UBC Home Page -
UBC Home Page -
UBC Home Page UBC Home Page -
News Events Directories Search UBC myUBC Login
- -
UBC Public Affairs
UBC Reports
UBC Reports Extras
Goal / Circulation / Deadlines
Letters to the Editor & Opinion Pieces / Feedback
UBC Reports Archives
Media Releases
Services for Media
Services for the Community
Services for UBC Faculty & Staff
Find UBC Experts
Search Site

UBC Reports | Vol. 47 | No. 04 | Feb. 22, 2001

Engineers' first place finish cast in concrete

A dedicated design team beats fierce competitors in the slide to build the best concrete toboggan

by Bruce Mason staff writer

In an uphill battle and complete turnaround, a team of 14 UBC engineering students clutched first place in the 27th annual Great Northern Concrete Toboggan Race (GNCTR). Canada's largest civil engineering student competition, which was recently staged in Kingston, Ont., attracted 28 teams from universities across the country, the U.S. and Germany.

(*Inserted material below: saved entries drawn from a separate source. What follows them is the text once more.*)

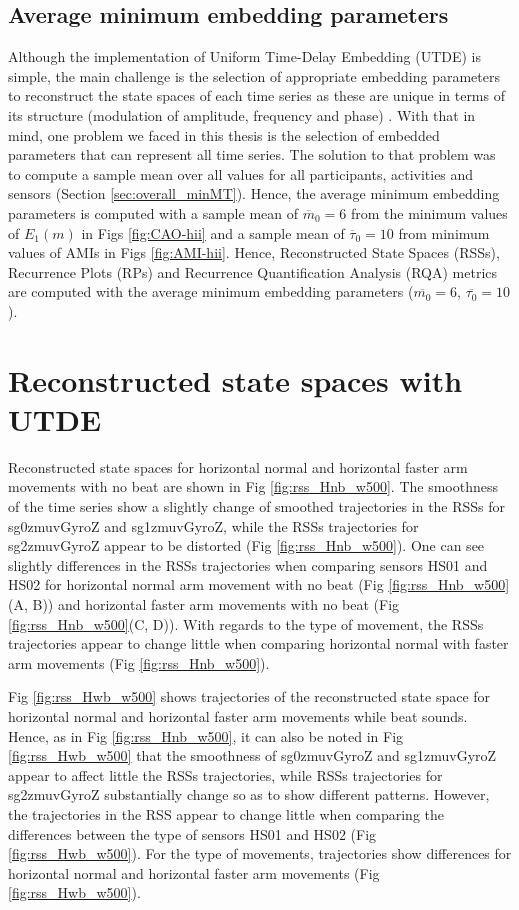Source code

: \newpage
\subsection{Average minimum embedding parameters}
Although the implementation of Uniform Time-Delay Embedding (UTDE) 
is simple, the main challenge is the selection of appropriate embedding 
parameters to reconstruct the state spaces of each time series
as these are unique in terms of its structure (modulation of amplitude, 
frequency and phase) \citep{ frank2010, sama2013, bradley2015}.
With that in mind, one problem we faced in this thesis is the
selection of embedded parameters that can represent all time series. 
The solution to that problem was to compute a sample mean over 
all values for all participants, activities and sensors
(Section \ref{sec:overall_minMT}).
Hence, the average minimum embedding parameters is computed with 
a sample mean of $\overline{m}_0=6$ from the minimum values 
of $E_{1}(m)$ in Figs \ref{fig:CAO-hii} and a sample mean 
of $\overline{\tau}_0=10$ from minimum values of AMIs in Figs \ref{fig:AMI-hii}.
Hence, Reconstructed State Spaces (RSSs), Recurrence Plots (RPs) and
Recurrence Quantification Analysis (RQA) metrics
are computed with the average minimum embedding parameters 
($\overline{m_0}=6$, $\overline{\tau_0}=10$).

\section{Reconstructed state spaces with UTDE}
Reconstructed state spaces for horizontal normal and horizontal faster 
arm movements with no beat are shown in Fig \ref{fig:rss_Hnb_w500}.
The smoothness of the time series show a slightly change of smoothed 
trajectories in the RSSs for sg0zmuvGyroZ and sg1zmuvGyroZ, while the 
RSSs trajectories for sg2zmuvGyroZ appear to be distorted 
(Fig \ref{fig:rss_Hnb_w500}).
One can see slightly differences in the RSSs trajectories when comparing 
sensors HS01 and HS02 for horizontal normal arm movement with no beat 
(Fig \ref{fig:rss_Hnb_w500}(A, B)) and horizontal faster arm movements 
with no beat (Fig \ref{fig:rss_Hnb_w500}(C, D)).
With regards to the type of movement, the RSSs trajectories appear 
to change little when comparing horizontal normal with faster arm movements 
(Fig \ref{fig:rss_Hnb_w500}).

Fig \ref{fig:rss_Hwb_w500} shows trajectories of the reconstructed 
state space for horizontal normal and horizontal faster arm movements 
while beat sounds. Hence, as in Fig \ref{fig:rss_Hnb_w500}, 
it can also be noted in Fig \ref{fig:rss_Hwb_w500} that the smoothness 
of sg0zmuvGyroZ and sg1zmuvGyroZ appear to affect little the RSSs 
trajectories, while RSSs trajectories for sg2zmuvGyroZ substantially change 
so as to show different patterns. However, the trajectories in the RSS 
appear to change little when comparing the differences between the type 
of sensors HS01 and HS02 (Fig \ref{fig:rss_Hwb_w500}).
For the type of movements, trajectories show differences for horizontal
normal and horizontal faster arm movements (Fig \ref{fig:rss_Hwb_w500}).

"UBC finished dead last in 2000 and we were determined to improve, despite our limited experience with snow and competing with teams comprised of 50 students," says Brad Tangjerd, co-captain of UBC's team.

The team's coveted awards for Top Speed of the Day and Most Improved Team as well as the overall trophy are proudly displayed in the cluttered clubs room of the Civil and Mechanical Engineering Building.

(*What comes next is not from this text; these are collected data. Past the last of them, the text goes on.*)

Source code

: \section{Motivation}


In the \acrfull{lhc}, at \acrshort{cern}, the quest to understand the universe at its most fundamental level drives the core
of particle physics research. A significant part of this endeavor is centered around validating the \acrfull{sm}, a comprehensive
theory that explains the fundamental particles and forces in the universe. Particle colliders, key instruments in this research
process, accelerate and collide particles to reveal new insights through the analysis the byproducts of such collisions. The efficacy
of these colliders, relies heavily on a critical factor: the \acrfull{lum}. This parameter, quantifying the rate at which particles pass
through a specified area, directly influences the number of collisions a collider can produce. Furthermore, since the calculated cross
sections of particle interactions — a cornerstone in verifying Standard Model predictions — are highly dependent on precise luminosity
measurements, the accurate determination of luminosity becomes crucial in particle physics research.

"These amazing results were achieved by a team that really came together," says co-captain Radya Rifaat. "Everyone worked as hard as they could right from the start on everything from building concrete formwork to constructing a frame for technical display."

"We also showed a lot of spirit and co-operation while we were there," adds Mana Arabi, the third co-captain, who says the thrill is not gone even though the toboggan, dubbed Sam Jesse, is being shipped across the country by truck.

Fourth-year Civil Engineering students, Arabi, Rifaat and Tangjerd led the team to reach the objective of the GNCTR competition -- to construct a toboggan with a concrete bottom that weighed less than 135 kilograms and had operating brakes.

In addition to weight restrictions and safety requirements design criteria included dimension limitations. Each toboggan also had to carry five students twice down the course and brake effectively.

Reaching a top speed of 46 kilometres per hour was a peak experience but the team was also judged on design, aesthetics, safety, theme, team spirit and ingenuity, as well as race results.

Naming themselves "The Fugitives" in honor of the infamous Kingston Penitentiary, the team wore orange coveralls emblazoned with "UBC Pen" on the back. They also wore handcuffs and shackles and regularly broke into songs and chants they composed for the occasion.

"The essence of engineering is to conceive, create and use objects and this flagship competition is an excellent test of student skills," says Alan Russell, professor and head of the Civil Engineering Dept.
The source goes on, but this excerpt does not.